Friday, January 27, 2017

Copyright - Independent contractor and work-for-hire

     Independent contractor. Work-for-hire. These terms appear inextricably linked. However, work-for-hire isn’t quite the panacea people believe it to be.

     Under copyright law, the author of a work is the copyright holder. See 17 U.S.C. 201. But, under the work-for-hire doctrine, copyright ownership doesn’t flow to the person who made the work instead it flows to the employer or the person for whom the work is prepared. See 17 U.S.C. 101 (definition of "work made for hire"). This sounds great for an independent contractor situation.

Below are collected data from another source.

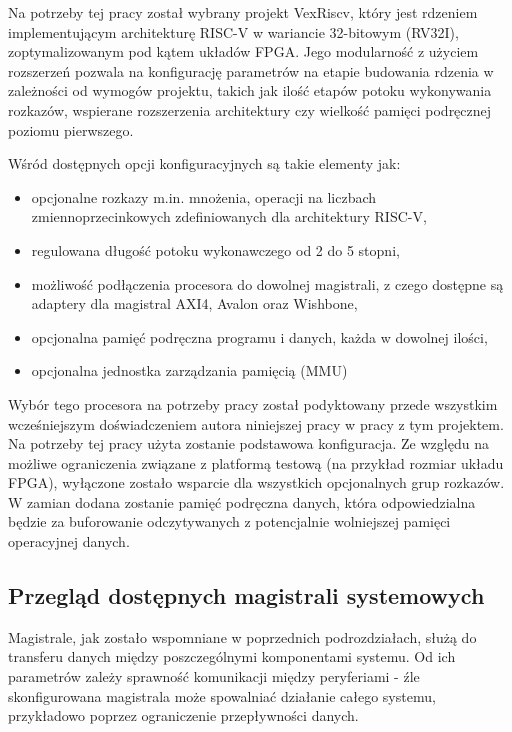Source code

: Na potrzeby tej pracy został wybrany projekt VexRiscv\cite{vexriscv:2018:Online}, który jest rdzeniem implementującym architekturę RISC-V\cite{Waterman:EECS-2014-54} w wariancie 32-bitowym (RV32I), zoptymalizowanym pod kątem układów FPGA. Jego modularność z użyciem rozszerzeń pozwala na konfigurację parametrów na etapie budowania rdzenia w zależności od wymogów projektu, takich jak ilość etapów potoku wykonywania rozkazów, wspierane rozszerzenia architektury czy wielkość pamięci podręcznej poziomu pierwszego.

Wśród dostępnych opcji konfiguracyjnych są takie elementy jak:
\begin{itemize}
	\item opcjonalne rozkazy m.in. mnożenia, operacji na liczbach zmiennoprzecinkowych zdefiniowanych dla architektury RISC-V,
	\item regulowana długość potoku wykonawczego od 2 do 5 stopni,
	\item możliwość podłączenia procesora do dowolnej magistrali, z czego dostępne są adaptery dla magistral AXI4, Avalon oraz Wishbone,
	\item opcjonalna pamięć podręczna programu i danych, każda w dowolnej ilości,
	\item opcjonalna jednostka zarządzania pamięcią (MMU)
\end{itemize}

Wybór tego procesora na potrzeby pracy został podyktowany przede wszystkim wcześniejszym doświadczeniem autora niniejszej pracy w pracy z tym projektem. Na potrzeby tej pracy użyta zostanie podstawowa konfiguracja. Ze względu na możliwe ograniczenia związane z platformą testową (na przykład rozmiar układu FPGA), wyłączone zostało wsparcie dla wszystkich opcjonalnych grup rozkazów. W zamian dodana zostanie pamięć podręczna danych, która odpowiedzialna będzie za buforowanie odczytywanych z potencjalnie wolniejszej pamięci operacyjnej danych.

\subsection{Przegląd dostępnych magistrali systemowych}

Magistrale, jak zostało wspomniane w poprzednich podrozdziałach, służą do transferu danych między poszczególnymi komponentami systemu. Od ich parametrów zależy sprawność komunikacji między peryferiami - źle skonfigurowana magistrala może spowalniać działanie całego systemu, przykładowo poprzez ograniczenie przepływności danych.

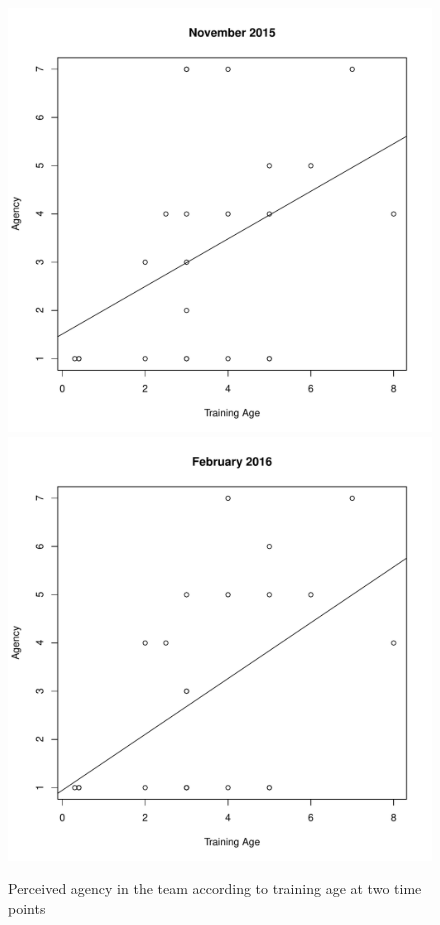 \begin{CJK}{UTF8}{gbsn}
\begin{figure}[htbp]
  \centering
\includegraphics[scale=.3]{images/agencyTrainingNov.pdf}
\includegraphics[scale=.3]{images/agencyTrainingFeb.pdf}
  \caption{Perceived agency in the team according to training age at two time points}
  \label{fig:agencyTrainingAge}
\end{figure}


\end{CJK}
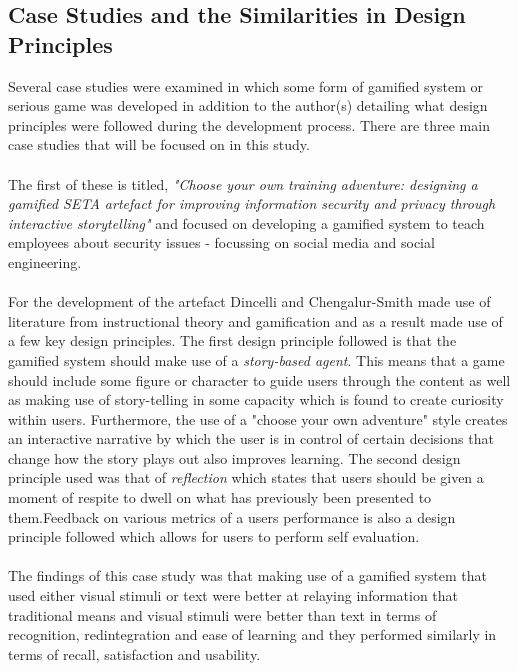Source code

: \documentclass[conference]{IEEEtran}
\begin{document}
\subsection{Case Studies and the Similarities in Design Principles}
Several case studies were examined in which some form of gamified system or serious game was developed in addition to the author(s) detailing what design principles were followed during the development process. There are three main case studies that will be focused on in this study\cite{Dincelli2020,Sheng2007,allers2021children}.
\\\\
The first of these is titled, \textit{"Choose your own training adventure: designing a gamified SETA artefact for improving information security and privacy through interactive storytelling"} and focused on developing a gamified system to teach employees about security issues - focussing on social media and social engineering\cite{Dincelli2020}. 
\\\\
For the development of the artefact Dincelli and Chengalur-Smith\cite{Dincelli2020} made use of literature from instructional theory and gamification and as a result made use of a few key design principles. The first design principle followed is that the gamified system should make use of a \textit{story-based agent}\cite{Dincelli2020}. This means that a game should include some figure or character to guide users through the content as well as making use of story-telling in some capacity which is found to create curiosity within users\cite{Dincelli2020, Kapp2012a}. Furthermore, the use of a "choose your own adventure" style creates an interactive narrative by which the user is in control of certain decisions that change how the story plays out also improves learning\cite{Dincelli2020}. The second design principle used was that of \textit{reflection} which states that users should be given a moment of respite to dwell on what has previously been presented to them\cite{Dincelli2020,Sheng2007}.Feedback on various metrics of a users performance is also a design principle followed which allows for users to perform self evaluation\cite{Dincelli2020}. 
\\\\
The findings of this case study was that making use of a gamified system that used either visual stimuli or text were better at relaying information that traditional means and visual stimuli were better than text in terms of recognition, redintegration and ease of learning and they performed similarly in terms of recall, satisfaction and usability\cite{Dincelli2020}.
\end{document}
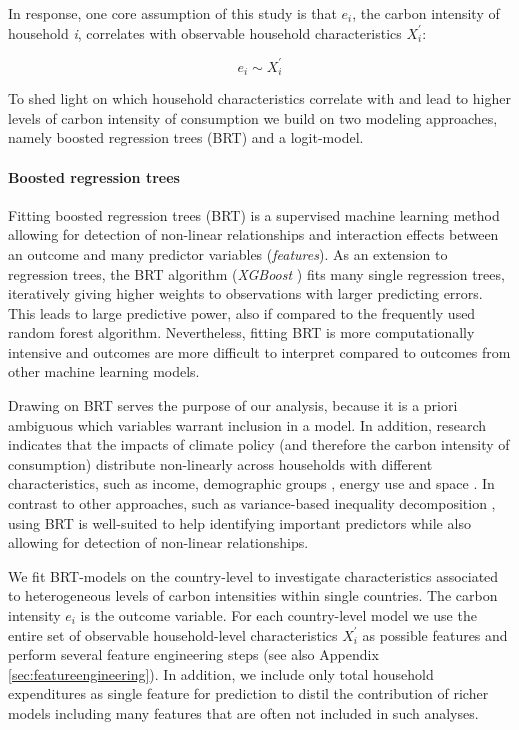 \documentclass[12pt, a4paper]{article}
\begin{document}
In response, one core assumption of this study is that $e_{i}$, the carbon intensity of household \textit{i}, correlates with observable household characteristics $X_{i}^{'}$:

\begin{equation}
    e_{i} \sim X_{i}^{'}
\end{equation}


To shed light on which household characteristics correlate with and lead to higher levels of carbon intensity of consumption we build on two modeling approaches, namely boosted regression trees (BRT) and a logit-model.

\paragraph{Boosted regression trees} Fitting boosted regression trees (BRT) \autocite{Friedman.2003, Elith.2008} is a supervised machine learning method allowing for detection of non-linear relationships and interaction effects between an outcome and many predictor variables (\textit{features}). As an extension to regression trees, the BRT algorithm (\textit{XGBoost} \autocite{Chen.2016}) fits many single regression trees, iteratively giving higher weights to observations with larger predicting errors. This leads to large predictive power, also if compared to the frequently used random forest algorithm. Nevertheless, fitting BRT is more computationally intensive and outcomes are more difficult to interpret compared to outcomes from other machine learning models. %

Drawing on BRT serves the purpose of our analysis, because it is a priori ambiguous which variables warrant inclusion in a model. In addition, research indicates that the impacts of climate policy (and therefore the carbon intensity of consumption) distribute non-linearly across households with different characteristics, such as income, demographic groups \autocite{Missbach.2023}, energy use \autocite{Farrell.2017} and space \autocite{Chan.2023}. In contrast to other approaches, such as variance-based inequality decomposition \autocite{Farrell.2017,Sager.2019b,Missbach.2024}, using BRT is well-suited to help identifying important predictors while also allowing for detection of non-linear relationships.

We fit BRT-models on the country-level to investigate characteristics associated to heterogeneous levels of carbon intensities within single countries. The carbon intensity $e_{i}$ is the outcome variable. For each country-level model we use the entire set of observable household-level characteristics $X_{i}^{'}$ as possible features and perform several feature engineering steps (see also Appendix \ref{sec:featureengineering}). In addition, we include only total household expenditures as single feature for prediction to distil the contribution of richer models including many features that are often not included in such analyses.
\end{document}
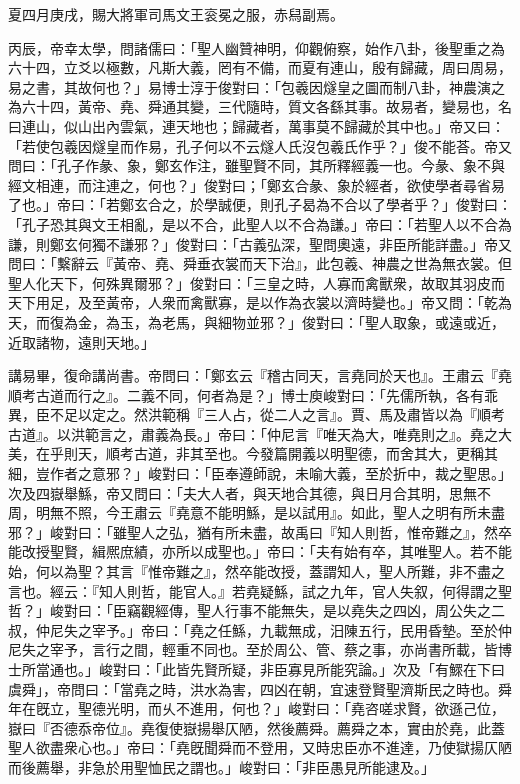 \begin{pinyinscope}
夏四月庚戌，賜大將軍司馬文王衮冕之服，赤舄副焉。

丙辰，帝幸太學，問諸儒曰：「聖人幽贊神明，仰觀俯察，始作八卦，後聖重之為六十四，立爻以極數，凡斯大義，罔有不備，而夏有連山，殷有歸藏，周曰周易，易之書，其故何也？」易博士淳于俊對曰：「包羲因燧皇之圖而制八卦，神農演之為六十四，黃帝、堯、舜通其變，三代隨時，質文各繇其事。故易者，變易也，名曰連山，似山出內雲氣，連天地也；歸藏者，萬事莫不歸藏於其中也。」帝又曰：「若使包羲因燧皇而作易，孔子何以不云燧人氏沒包羲氏作乎？」俊不能荅。帝又問曰：「孔子作彖、象，鄭玄作注，雖聖賢不同，其所釋經義一也。今彖、象不與經文相連，而注連之，何也？」俊對曰；「鄭玄合彖、象於經者，欲使學者尋省易了也。」帝曰：「若鄭玄合之，於學誠便，則孔子曷為不合以了學者乎？」俊對曰：「孔子恐其與文王相亂，是以不合，此聖人以不合為謙。」帝曰：「若聖人以不合為謙，則鄭玄何獨不謙邪？」俊對曰：「古義弘深，聖問奧遠，非臣所能詳盡。」帝又問曰：「繫辭云『黃帝、堯、舜垂衣裳而天下治』，此包羲、神農之世為無衣裳。但聖人化天下，何殊異爾邪？」俊對曰：「三皇之時，人寡而禽獸衆，故取其羽皮而天下用足，及至黃帝，人衆而禽獸寡，是以作為衣裳以濟時變也。」帝又問：「乾為天，而復為金，為玉，為老馬，與細物並邪？」俊對曰：「聖人取象，或遠或近，近取諸物，遠則天地。」

講易畢，復命講尚書。帝問曰：「鄭玄云『稽古同天，言堯同於天也』。王肅云『堯順考古道而行之』。二義不同，何者為是？」博士庾峻對曰：「先儒所執，各有乖異，臣不足以定之。然洪範稱『三人占，從二人之言』。賈、馬及肅皆以為『順考古道』。以洪範言之，肅義為長。」帝曰：「仲尼言『唯天為大，唯堯則之』。堯之大美，在乎則天，順考古道，非其至也。今發篇開義以明聖德，而舍其大，更稱其細，豈作者之意邪？」峻對曰：「臣奉遵師說，未喻大義，至於折中，裁之聖思。」次及四嶽舉鯀，帝又問曰：「夫大人者，與天地合其德，與日月合其明，思無不周，明無不照，今王肅云『堯意不能明鯀，是以試用』。如此，聖人之明有所未盡邪？」峻對曰：「雖聖人之弘，猶有所未盡，故禹曰『知人則哲，惟帝難之』，然卒能改授聖賢，緝熈庶績，亦所以成聖也。」帝曰：「夫有始有卒，其唯聖人。若不能始，何以為聖？其言『惟帝難之』，然卒能改授，蓋謂知人，聖人所難，非不盡之言也。經云：『知人則哲，能官人。』若堯疑鯀，試之九年，官人失叙，何得謂之聖哲？」峻對曰：「臣竊觀經傳，聖人行事不能無失，是以堯失之四凶，周公失之二叔，仲尼失之宰予。」帝曰：「堯之任鯀，九載無成，汨陳五行，民用昏墊。至於仲尼失之宰予，言行之間，輕重不同也。至於周公、管、蔡之事，亦尚書所載，皆博士所當通也。」峻對曰：「此皆先賢所疑，非臣寡見所能究論。」次及「有鰥在下曰虞舜」，帝問曰：「當堯之時，洪水為害，四凶在朝，宜速登賢聖濟斯民之時也。舜年在旣立，聖德光明，而乆不進用，何也？」峻對曰：「堯咨嗟求賢，欲遜己位，嶽曰『否德忝帝位』。堯復使嶽揚舉仄陋，然後薦舜。薦舜之本，實由於堯，此蓋聖人欲盡衆心也。」帝曰：「堯旣聞舜而不登用，又時忠臣亦不進達，乃使獄揚仄陋而後薦舉，非急於用聖恤民之謂也。」峻對曰：「非臣愚見所能逮及。」


\end{pinyinscope}
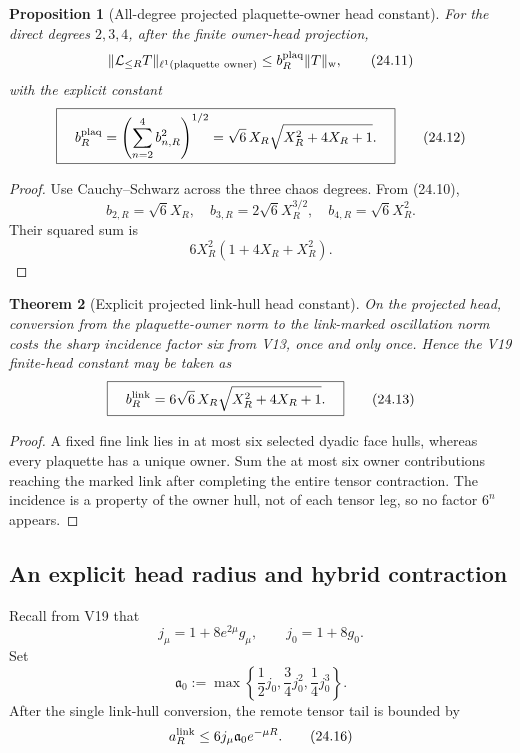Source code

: \documentclass[11pt,oneside]{book}
\newtheorem{theorem}{Theorem}[chapter]
\newtheorem{proposition}[theorem]{Proposition}
\theoremstyle{definition}
\theoremstyle{remark}
\begin{document}
\begin{proposition}[All-degree projected plaquette-owner head constant]
\label{prop:e8v24-plaquette-head}
For the direct degrees \(2,3,4\), after the finite owner-head
projection,
\[
\|\mathcal L_{\leq R}T\|_{\ell^1({\rm plaquette\ owner})}
\leq b_R^{\rm plaq}\|T\|_{\rm w},                  \tag{24.11}
\]
with the explicit constant
\[
\boxed{\quad
b_R^{\rm plaq}
=\left(\sum_{n=2}^4b_{n,R}^2\right)^{1/2}
=\sqrt6\,X_R\sqrt{X_R^2+4X_R+1}.
\quad}                                             \tag{24.12}
\]
\end{proposition}

\begin{proof}
Use Cauchy--Schwarz across the three chaos degrees.  From (24.10),
\[
b_{2,R}=\sqrt6X_R,\quad
b_{3,R}=2\sqrt6X_R^{3/2},\quad
b_{4,R}=\sqrt6X_R^2.
\]
Their squared sum is
\[
6X_R^2(1+4X_R+X_R^2).
\]
\end{proof}

\begin{theorem}[Explicit projected link-hull head constant]
\label{thm:e8v24-link-head}
On the projected head, conversion from the plaquette-owner norm to the link-marked
oscillation norm costs the sharp incidence factor six from V13,
once and only once.  Hence the V19 finite-head constant may be taken
as
\[
\boxed{\quad
b_R^{\rm link}
=6\sqrt6\,X_R\sqrt{X_R^2+4X_R+1}.
\quad}                                             \tag{24.13}
\]
\end{theorem}

\begin{proof}
A fixed fine link lies in at most six selected dyadic face hulls,
whereas every plaquette has a unique owner.  Sum the at most six
owner contributions reaching the marked link after completing the
entire tensor contraction.  The incidence is a property of the owner
hull, not of each tensor leg, so no factor \(6^n\) appears.
\end{proof}

\subsection{An explicit head radius and hybrid contraction}

Recall from V19 that
\[
j_\mu=1+8e^{2\mu}g_\mu,\qquad j_0=1+8g_0.           \tag{24.14}
\]
Set
\[
\mathfrak a_0:=
\max\left\{\frac12j_0,\frac34j_0^2,\frac14j_0^3\right\}.           \tag{24.15}
\]
After the single link-hull conversion, the remote tensor tail is
bounded by
\[
                         a_R^{\rm link}
\leq6j_\mu\mathfrak a_0e^{-\mu R}.                \tag{24.16}
\]
\end{document}
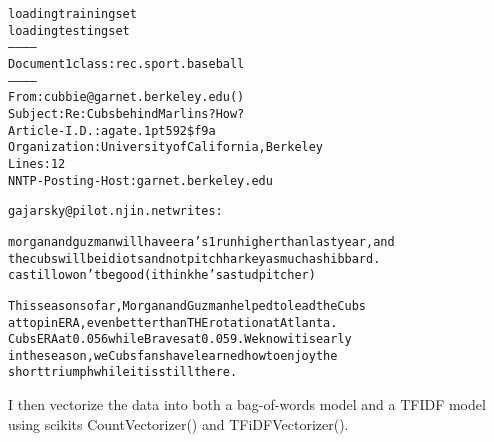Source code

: \documentclass[letterpaper,10pt,english]{/usr/local/lib/python3.4/dist-packages/sphinx/texinputs/sphinxhowto}
\newenvironment{InvisibleVerbatim}
        {\begin{mdframed}[leftmargin=0.1\linewidth,innerleftmargin=3pt,innerrightmargin=3pt, userdefinedwidth=1\linewidth, linewidth=0pt, linecolor=white, usetwoside=false]}
        {\end{mdframed}}
\begin{document}
        

            
                \begin{InvisibleVerbatim}
                \vspace{-0.5\baselineskip}
\begin{alltt}loading training set
loading testing set
-----------
Document 1 class: rec.sport.baseball
-----------
From: cubbie@garnet.berkeley.edu (                               )
Subject: Re: Cubs behind Marlins? How?
Article-I.D.: agate.1pt592\$f9a
Organization: University of California, Berkeley
Lines: 12
NNTP-Posting-Host: garnet.berkeley.edu


gajarsky@pilot.njin.net writes:

morgan and guzman will have era's 1 run higher than last year, and
 the cubs will be idiots and not pitch harkey as much as hibbard.
 castillo won't be good (i think he's a stud pitcher)

       This season so far, Morgan and Guzman helped to lead the Cubs
       at top in ERA, even better than THE rotation at Atlanta.
       Cubs ERA at 0.056 while Braves at 0.059. We know it is early
       in the season, we Cubs fans have learned how to enjoy the
       short triumph while it is still there.

\end{alltt}

            \end{InvisibleVerbatim}
            
        
    
I then vectorize the data into both a bag-of-words model and a TFIDF
model using scikits CountVectorizer() and TFiDFVectorizer().

\end{document}
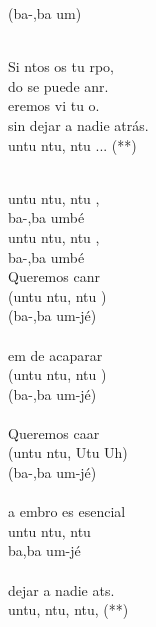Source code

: \begin{cancion}
	(ba-,ba um)\\\jump\\
	\begin{chorus}%
	Si ntos os tu rpo,\\
	do se puede anr.\\
	eremos vi tu o. \\
sin dejar a nadie atrás.\\
	untu ntu, ntu ... (**)\\
	\end{chorus}%
	\jump\\
	untu ntu, ntu ,\\
	ba-,ba umbé\\
	untu ntu, ntu ,\\
	ba-,ba umbé\\
	Queremos canr\\
	(untu ntu, ntu )\\
	(ba-,ba um-jé)\\
\jump\\
	em de acaparar\\
	(untu ntu, ntu )\\
	(ba-,ba um-jé)\\
\jump\\
	Queremos caar\\
	(untu ntu, Utu Uh)\\
	(ba-,ba um-jé)\\
\jump\\
	a embro es esencial\\
	untu ntu, ntu \\
	ba,ba um-jé\\
\jump\\
	 dejar a nadie ats. \\
	untu, ntu, ntu,  (**)\\
\end{cancion}%
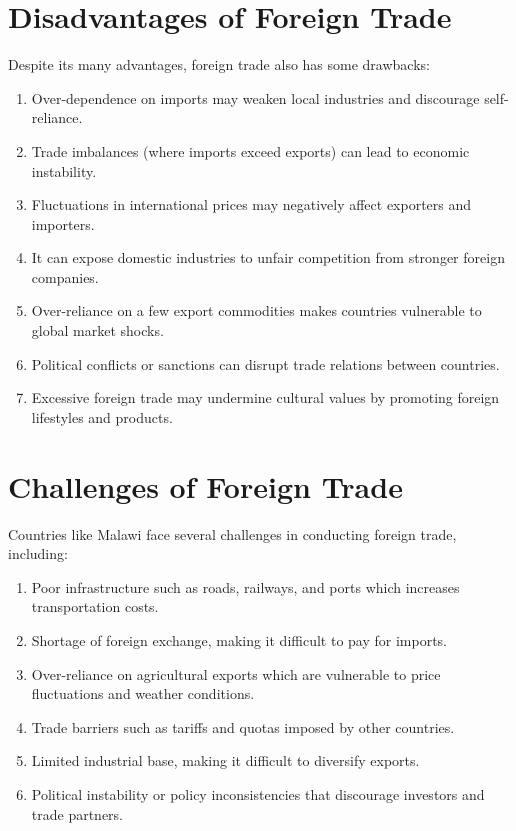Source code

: \documentclass[12pt,a4paper, openany]{book}
\begin{document}
\section{Disadvantages of Foreign Trade}
Despite its many advantages, foreign trade also has some drawbacks:

\begin{enumerate}
	\item Over-dependence on imports may weaken local industries and discourage self-reliance.
	\item Trade imbalances (where imports exceed exports) can lead to economic instability.
	\item Fluctuations in international prices may negatively affect exporters and importers.
	\item It can expose domestic industries to unfair competition from stronger foreign companies.
	\item Over-reliance on a few export commodities makes countries vulnerable to global market shocks.
	\item Political conflicts or sanctions can disrupt trade relations between countries.
	\item Excessive foreign trade may undermine cultural values by promoting foreign lifestyles and products.
\end{enumerate}
\section{Challenges of Foreign Trade}
Countries like Malawi face several challenges in conducting foreign trade, including:

\begin{enumerate}
	\item Poor infrastructure such as roads, railways, and ports which increases transportation costs.
	\item Shortage of foreign exchange, making it difficult to pay for imports.
	\item Over-reliance on agricultural exports which are vulnerable to price fluctuations and weather conditions.
	\item Trade barriers such as tariffs and quotas imposed by other countries.
	\item Limited industrial base, making it difficult to diversify exports.
	\item Political instability or policy inconsistencies that discourage investors and trade partners.
\end{enumerate}
\end{document}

Unfortunately, the work-for-hire doctrine only applies to:
(1) works prepared by an employee within the scope of the employee's job, or
(2) works specially ordered or commissioned for use
(i) as a contribution to a collective work [which is a work, such as a periodical issue, anthology, or encyclopedia, in which a number of contributions, constituting separate and independent works in themselves, are assembled into a collective whole],
(ii) as a part of a motion picture or other audiovisual work,
(iii) as a translation,
(iv) as a supplementary work [which is a work prepared for publication as a secondary adjunct to a work by another author for the purpose of introducing, concluding, illustrating, explaining, revising, commenting upon, or assisting in the use of the other work, such as forewords, afterwords, pictorial illustrations, maps, charts, tables, editorial notes, musical arrangements, answer material for tests, bibliographies, appendixes, and indexes],
(v) as a compilation [which is a work formed by the collection and assembling of preexisting materials or of data that are selected, coordinated, or arranged in such a way that the resulting work as a whole constitutes an original work of authorship],
(vi) as an instructional text [which is a literary, pictorial, or graphic work prepared for publication and with the purpose of use in systematic instructional activities],
(vii) as a test,
(viii) as answer material for a test, or
(ix) as an atlas,
if the parties expressly agree in a written instrument signed by them that the work shall be considered a work made for hire.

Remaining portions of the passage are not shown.